6. Patient Journey: What to Expect at IOU, Jaipur
6.1 Initial Consultation
- Complaints assessed, IPSS administered, clinical evaluation, diagnostics prescribed
6.2 Personalized Treatment Planning
- Based on prostate size, symptoms, comorbidities, patient preferences
6.3 Implementation
- Medications, lifestyle support, or advanced procedures performed in-house
- HoLEP is offered under spinal anesthesia with same-day discharge; PVP or Urolift for smaller prostates
6.4 Follow-Up
- Regular monitoring at 7 days, 6 weeks, 3 months, with uroflowmetry and urine tests
- Adjust treatment based on symptom evolution
6.5 Outcome Tracking
- Nationally, IOU reports near 100% satisfaction in stone and prostate disease
- Consistent symptom score improvements and minimal complications
7. Innovations & Emerging Trends
- Robotic MISTs like Aquablation are transforming prostate surgery
- PAE offers a promising non-surgical alternative for refractory cases
- Shared treatment models balance symptoms, prostate size, sexual outcomes, and patient lifestyle
8. Comparative Considerations: Which Treatment Is Right for You?
| Treatment Option | What It Is | Advantages | Limitations |
|---|
| Watchful Waiting / Lifestyle Changes | For mild symptoms; includes dietary changes, reducing caffeine/alcohol, and timed voiding. | No medications or procedures needed. Cost-effective. | May not be effective if symptoms worsen over time. |
| Medications | Includes alpha-blockers (e.g., Tamsulosin) and 5-alpha-reductase inhibitors (e.g., Finasteride). | Non-invasive. Reduces symptoms and prostate size over time. | Side effects include dizziness, fatigue, sexual dysfunction. |
| HoLEP (Holmium Laser Enucleation of the Prostate) | Minimally invasive laser surgery to remove excess prostate tissue. | Suitable for large prostates. Low retreatment rates. Short recovery. | Requires skilled surgeon and laser setup. |
| TURP (Transurethral Resection of the Prostate) | Gold standard surgical treatment; removes part of the prostate using a scope. | High success rate. Long-established method. | Invasive; longer hospital stay and recovery.
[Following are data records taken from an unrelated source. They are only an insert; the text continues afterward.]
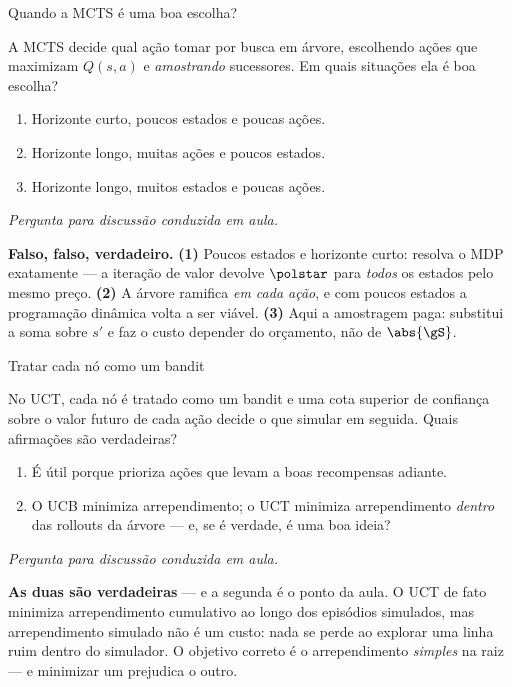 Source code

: \documentclass[aspectratio=169, 10pt]{beamer}
\newcommand{\paradiscussao}{\smallskip
  {\footnotesize\color{rlCinza}\itshape Pergunta para discussão conduzida em aula.}}
\begin{document}
\begin{frame}{Quando a MCTS é uma boa escolha?}
  \footnotesize
  \begin{quizbox}{}
    A MCTS decide qual ação tomar por busca em árvore, escolhendo ações que
    maximizam $Q(s,a)$ e \emph{amostrando} sucessores. Em quais situações ela é
    boa escolha?
    \smallskip
    \begin{enumerate}\setlength{\itemsep}{0em}
      \item Horizonte curto, poucos estados e poucas ações.
      \item Horizonte longo, \alert{muitas ações} e poucos estados.
      \item Horizonte longo, \alert{muitos estados} e poucas ações.
    \end{enumerate}
    \paradiscussao
  \end{quizbox}

  \pause
  \vspace{-0.35em}
  \begin{respbox}
    \textbf{Falso, falso, verdadeiro.}
    \textbf{(1)} Poucos estados e horizonte curto: resolva o MDP exatamente — a
    iteração de valor devolve $\polstar$ para \emph{todos} os estados pelo mesmo
    preço.
    \textbf{(2)} A árvore ramifica \emph{em cada ação}, e com poucos estados a
    programação dinâmica volta a ser viável.
    \textbf{(3)} Aqui a amostragem paga: substitui a soma sobre $s'$ e faz o custo
    depender do orçamento, não de $\abs{\gS}$.
  \end{respbox}
\end{frame}

\begin{frame}{Tratar cada nó como um bandit}
  \footnotesize
  \begin{quizbox}{}
    No UCT, cada nó é tratado como um bandit e uma cota superior de confiança
    sobre o valor futuro de cada ação decide o que simular em seguida. Quais
    afirmações são verdadeiras?
    \smallskip
    \begin{enumerate}\setlength{\itemsep}{0em}
      \item É útil porque prioriza ações que levam a boas recompensas adiante.
      \item O UCB minimiza arrependimento; o UCT minimiza arrependimento
            \emph{dentro} das rollouts da árvore --- e, se é verdade, é uma boa
            ideia?
    \end{enumerate}
    \paradiscussao
  \end{quizbox}

  \pause
  \begin{respbox}
    \textbf{As duas são verdadeiras} — e a segunda é o ponto da aula. O UCT de
    fato minimiza arrependimento cumulativo ao longo dos episódios simulados, mas
    arrependimento simulado \alert{não é um custo}: nada se perde ao explorar uma
    linha ruim dentro do simulador. O objetivo correto é o arrependimento
    \emph{simples} na raiz — e minimizar um prejudica o outro.
  \end{respbox}
\end{frame}
\end{document}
Risk of bleeding. |
| Open or Robotic Prostatectomy | Surgical removal of the prostate (rarely needed now, reserved for very large glands). | Effective for extremely large prostates or when other methods fail. | Major surgery with longer recovery and higher complication risk. |
9. Case Example from IOU
A 65-year-old male with severe LUTS and a prostate size of 70 mL underwent HoLEP at IOU:
- Same-day discharge
- Symptom score dropped from IPSS 25 to 8 within 6 weeks
- Uroflowmetry improved from 8 to 19 mL/s
- Returned to normal activities; reported higher satisfaction
10. Prevention and Long-Term Outlook
- Routine monitoring for men aged 50+; earlier if symptoms develop
- Encourage exercise, healthy weight, fluid management
- Recognize when to seek specialist care: failure of medications, retention, hematuria, UTIs
Conclusion
An enlarged prostate is more than a normal part of aging—it can impact daily life and health. Early diagnosis and a tailored treatment strategy, balancing lifestyle changes, medications, or minimally invasive and surgical options, can dramatically improve outcomes.
At the Institute of Urology, Jaipur, every patient benefits from a holistic, evidence-based approach. Led by Dr. M. Roychowdhury, an emeritus endourologist with over 30 years of experience, and Dr. Rajan Bansal, recognized for his skill in advanced laser surgery and patient care, IOU offers a full suite of services—from consultations and diagnostics to cutting-edge treatments like advanced HoLEP under one roof. Combining compassionate care, modern infrastructure, and a patient-first philosophy, we deliver the best urological outcomes in Rajasthan.